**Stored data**
%%
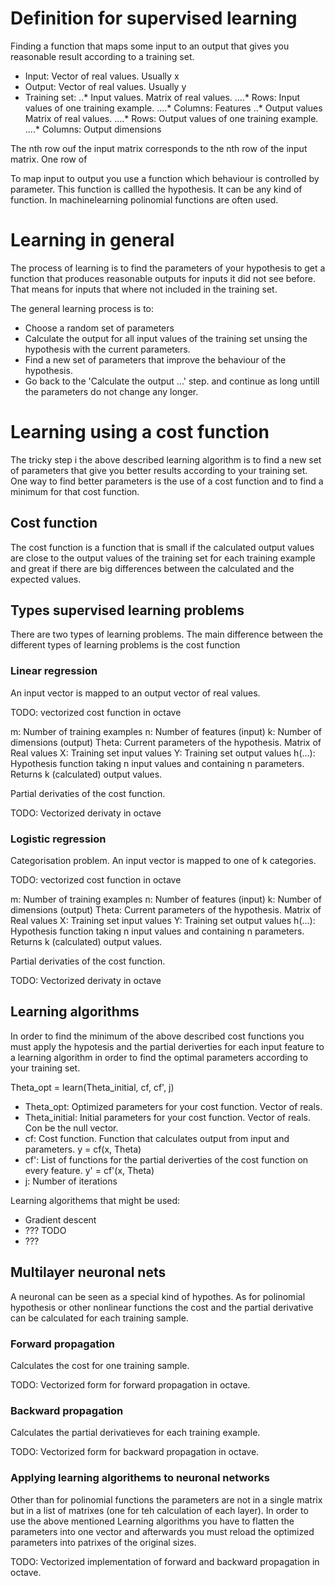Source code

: # Definition for supervised learning
Finding a function that maps some input to an output that gives you 
reasonable result according to a training set.

* Input: Vector of real values. Usually x
* Output: Vector of real values. Usually y
* Training set: 
..* Input values. Matrix of real values. 
....* Rows: Input values of one training example.
....* Columns: Features 
..* Output values Matrix of real values. 
....* Rows: Output values of one training example. 
....* Columns: Output dimensions

The nth row ouf the input matrix corresponds to the nth row of the input matrix. One row of 

To map input to output you use a function which behaviour is controlled by parameter. This 
function is callled the hypothesis. It can be any kind of function. In machinelearning 
polinomial functions are often used. 

# Learning in general
The process of learning is to find the parameters of your hypothesis to get a function
that produces reasonable outputs for inputs it did not see before. That means for
inputs that where not included in the training set.

The general learning process is to:
* Choose a random set of parameters 
* Calculate the output for all input values of the training set unsing the hypothesis with the current 
parameters. 
* Find a new set of parameters that improve the behaviour of the hypothesis.
* Go back to the 'Calculate the output ...' step. and continue as long untill the parameters do not 
change any longer.

# Learning using a cost function
The tricky step i the above described learning algorithm is to find a new set of parameters that 
give you better results according to your training set. One way to find better parameters is the use of a
cost function and to find a minimum for that cost function.

## Cost function
The cost function is a function that is small if the calculated output values are close to the
output values of the training set for each training example and great if there are big 
differences between the calculated and the expected values. 

## Types supervised learning problems

There are two types of learning problems. The main difference between the different types of learning problems is
the cost function

### Linear regression
An input vector is mapped to an output vector of real values.

TODO: vectorized cost function in octave

m: Number of training examples
n: Number of features (input)
k: Number of dimensions (output)
Theta: Current parameters of the hypothesis. Matrix of Real values
X: Training set input values
Y: Training set output values
h(...): Hypothesis function taking n input values and containing n parameters. Returns k (calculated) output values.

Partial derivaties of the cost function.

TODO: Vectorized derivaty in octave

### Logistic regression
Categorisation problem. An input vector is mapped to one of k categories. 

TODO: vectorized cost function in octave

m: Number of training examples
n: Number of features (input)
k: Number of dimensions (output)
Theta: Current parameters of the hypothesis. Matrix of Real values
X: Training set input values
Y: Training set output values
h(...): Hypothesis function taking n input values and containing n parameters. Returns k (calculated) output values.

Partial derivaties of the cost function.

TODO: Vectorized derivaty in octave

## Learning algorithms
In order to find the minimum of the above described cost functions you must apply the hypotesis and the 
partial deriverties for each input feature to a learning algorithm in order to find the optimal
parameters according to your training set.

Theta_opt = learn(Theta_initial, cf, cf', j) 

* Theta_opt: Optimized parameters for your cost function. Vector of reals.
* Theta_initial: Initial parameters for your cost function. Vector of reals. Con be the null vector.
* cf: Cost function. Function that calculates output from input and parameters. y = cf(x, Theta)
* cf': List of functions for the partial deriverties of the cost function on every feature. y' = cf'(x, Theta)
* j: Number of iterations

Learning algorithems that might be used:
* Gradient descent
* ??? TODO
* ???

## Multilayer neuronal nets
A neuronal can be seen as a special kind of hypothes. As for polinomial hypothesis or other nonlinear functions the
cost and the partial derivative can be calculated for each training sample.

### Forward propagation
Calculates the cost for one training sample.

TODO: Vectorized form for forward propagation in octave.

### Backward propagation
Calculates the partial derivatieves for each training example.

TODO: Vectorized form for backward propagation in octave.

### Applying learning algorithems to neuronal networks
Other than for polinomial functions the parameters are not in a single matrix but in a list of matrixes (one for teh calculation of each layer).
In order to use the above mentioned Learning algorithms you have to flatten the parameters into one vector and afterwards 
you must reload the optimized parameters into patrixes of the original sizes. 

TODO: Vectorized implementation of forward and backward propagation in octave.


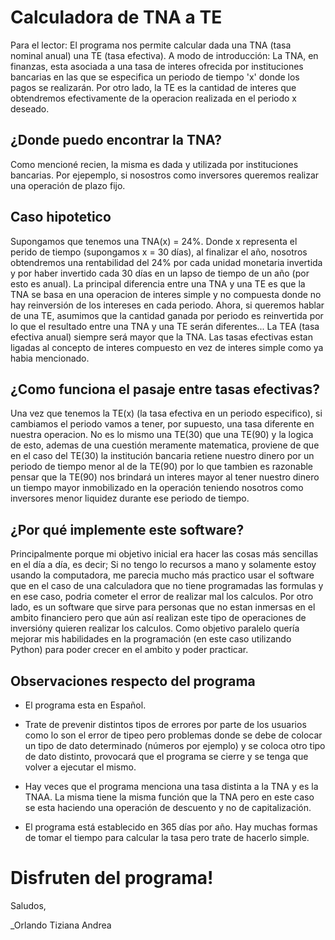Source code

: # Calculadora de TNA a TE

Para el lector:
El programa nos permite calcular dada una TNA (tasa nominal anual) una TE (tasa efectiva). A modo de introducción: La TNA, en finanzas, esta asociada a una tasa de interes ofrecida por instituciones bancarias en las que se especifica un periodo de tiempo 'x' donde los pagos se realizarán. Por otro lado, la TE es la cantidad de interes que obtendremos efectivamente de la operacion realizada en el periodo x deseado. 

## ¿Donde puedo encontrar la TNA?
Como mencioné recien, la misma es dada y utilizada por instituciones bancarias. Por ejepemplo, si nosostros como inversores queremos realizar una operación de plazo fijo. 

## Caso hipotetico

Supongamos que tenemos una TNA(x) = 24%. Donde x representa el perido de tiempo (supongamos x = 30 días), al finalizar el año, nosotros obtendremos una rentabilidad del 24% por cada unidad monetaria invertida y por haber invertido cada 30 días en un lapso de tiempo de un año (por esto es anual). La principal diferencia entre una TNA y una TE es que la TNA se basa en una operacion de interes simple y no compuesta donde no hay reinversión de los intereses en cada periodo. Ahora, si queremos hablar de una TE, asumimos que la cantidad ganada por periodo es reinvertida por lo que el resultado entre una TNA y una TE serán diferentes... La TEA (tasa efectiva anual) siempre será mayor que la TNA. Las tasas efectivas estan ligadas al concepto de interes compuesto en vez de interes simple como ya habia mencionado. 

## ¿Como funciona el pasaje entre tasas efectivas?

Una vez que tenemos la TE(x) (la tasa efectiva en un periodo especifico), si cambiamos el periodo vamos a tener, por supuesto, una tasa diferente en nuestra operacion. No es lo mismo una TE(30) que una TE(90) y la logica de esto, ademas de una cuestión meramente matematica, proviene de que en el caso del TE(30) la institución bancaria retiene nuestro dinero por un periodo de tiempo menor al de la TE(90) por lo que tambien es razonable pensar que la TE(90) nos brindará un interes mayor al tener nuestro dinero un tiempo mayor inmobilizado en la operación teniendo nosotros como inversores menor liquidez durante ese periodo de tiempo. 

## ¿Por qué implemente este software?

Principalmente porque mi objetivo inicial era hacer las cosas más sencillas en el día a día, es decir; Si no tengo lo recursos a mano y solamente estoy usando la computadora, me parecia mucho más practico usar el software que en el caso de una calculadora que no tiene programadas las formulas y en ese caso, podria cometer el error de realizar mal los calculos. Por otro lado, es un software que sirve para personas que no estan inmersas en el ambito financiero pero que aún así realizan este tipo de operaciones de inversióny quieren realizar los calculos.
Como objetivo paralelo quería mejorar mis habilidades en la programación (en este caso utilizando Python) para poder crecer en el ambito y poder practicar. 

## Observaciones respecto del programa
* El programa esta en Español.

* Trate de prevenir distintos tipos de errores por parte de los usuarios como lo son el error de tipeo pero problemas donde se debe de colocar un tipo de dato determinado (números por ejemplo) y se coloca otro tipo de dato distinto, provocará que el programa se cierre y se tenga que volver a ejecutar el mismo.

* Hay veces que el programa menciona una tasa distinta a la TNA y es la TNAA. La misma tiene la misma función que la TNA pero en este caso se esta haciendo una operación de descuento y no de capitalización. 

* El programa está establecido en 365 días por año. Hay muchas formas de tomar el tiempo para calcular la tasa pero trate de hacerlo simple. 

# Disfruten del programa!
Saludos, 

_Orlando Tiziana Andrea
%%
Return exactly, and only, the lines above starting at the line that contains "Calculates the cost for one training sample." and ending at the line that contains "TODO: Vectorized form for backward".

Calculates the cost for one training sample.

TODO: Vectorized form for forward propagation in octave.

### Backward propagation
Calculates the partial derivatieves for each training example.

TODO: Vectorized form for backward propagation in octave.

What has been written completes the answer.